The Kishau Dam project was originally estimated at Rs 3,566 crore in 1998. The current 2026 estimate stands at Rs 15,000 crore, meaning costs have more than quadrupled in 28 years. Large infrastructure projects in India routinely see cost overruns of 30 to 50 percent beyond revised estimates. If construction begins in 2027 and takes 10 to 15 years as is typical for projects of this scale, the final bill could significantly exceed current projections. Rajasthan, already a water-stressed state, is being asked to contribute to the cost of a dam from which it may receive benefits only decades from now. For a state whose farmers are struggling with groundwater depletion and erratic monsoons, this raises genuine questions of equity.
How Did Amit Shah Bring Congress and BJP States to the Same Table?
Himachal Pradesh is governed by the Indian National Congress while Uttarakhand is governed by the BJP. Getting both states to agree on a water-sharing project has historically been a political minefield. Amit Shah’s intervention as Home Minister provided the central authority needed to push through an agreement that had eluded multiple governments. Water is a subject that cuts across party lines in India because it directly affects votes in farming communities. The Kishau Dam agreement signals that Amit Shah and the central government are willing to use the Home Ministry’s convening power to unlock long-pending inter-state water disputes. Whether this signals a new policy template for similar disputes, such as the Cauvery or Mahanadi, remains to be seen.
What Is PESA and Does It Protect Tribal Communities From Kishau Dam?

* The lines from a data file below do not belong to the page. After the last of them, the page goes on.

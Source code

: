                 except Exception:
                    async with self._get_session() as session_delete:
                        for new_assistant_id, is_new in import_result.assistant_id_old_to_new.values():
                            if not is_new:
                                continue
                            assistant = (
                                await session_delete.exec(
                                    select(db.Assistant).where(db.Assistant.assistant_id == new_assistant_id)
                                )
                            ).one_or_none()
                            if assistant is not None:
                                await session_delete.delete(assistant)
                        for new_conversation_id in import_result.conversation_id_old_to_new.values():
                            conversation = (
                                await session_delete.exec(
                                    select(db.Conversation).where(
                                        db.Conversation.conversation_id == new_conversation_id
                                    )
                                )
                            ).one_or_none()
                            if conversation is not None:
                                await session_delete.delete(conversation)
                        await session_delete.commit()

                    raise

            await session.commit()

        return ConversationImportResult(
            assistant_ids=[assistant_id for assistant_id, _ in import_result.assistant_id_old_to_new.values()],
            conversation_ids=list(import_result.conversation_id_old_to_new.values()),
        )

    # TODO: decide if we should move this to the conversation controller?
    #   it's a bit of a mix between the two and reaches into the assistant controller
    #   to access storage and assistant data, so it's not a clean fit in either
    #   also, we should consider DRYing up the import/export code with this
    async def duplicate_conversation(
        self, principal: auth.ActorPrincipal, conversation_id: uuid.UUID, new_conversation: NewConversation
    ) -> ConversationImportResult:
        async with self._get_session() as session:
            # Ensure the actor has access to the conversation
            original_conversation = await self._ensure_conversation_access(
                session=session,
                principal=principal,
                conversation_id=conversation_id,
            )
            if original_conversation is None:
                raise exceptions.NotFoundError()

PESA, the Panchayats (Extension to Scheduled Areas) Act of 1996, extends the powers of gram sabhas in tribal areas. Under PESA, any project that affects tribal land, forest, or water in a Schedule V area must seek the consent of the concerned gram sabhas. The Forest Rights Act of 2006 further requires that forest-dwelling communities be recognised as rights-holders before forest land can be diverted for any project. Kishau Dam will submerge over 2,438 hectares of forest in a Schedule V area. Legal experts say this makes gram sabha consent legally mandatory, not optional. If the project proceeds without this consent, affected communities would have legitimate grounds for legal challenge in the Supreme Court.
What Happens Next for Kishau Dam?

The June 2026 agreement marks the most significant political milestone for Kishau Dam in its 63-year history. But the road from agreement to construction is long. Environmental clearances, forest diversion approvals, seismic safety assessments, and rehabilitation plans all need to be in place before any work begins. The Kishau Dam Sangharsh Samiti has indicated that it will legally challenge any construction that begins without proper tribal consent. Legal battles over PESA and Forest Rights Act compliance could delay timelines further. The central government’s next steps, particularly on rehabilitation, forest clearance, and seismic review, will determine whether this agreement becomes a genuine turning point or another entry in a long list of delayed promises.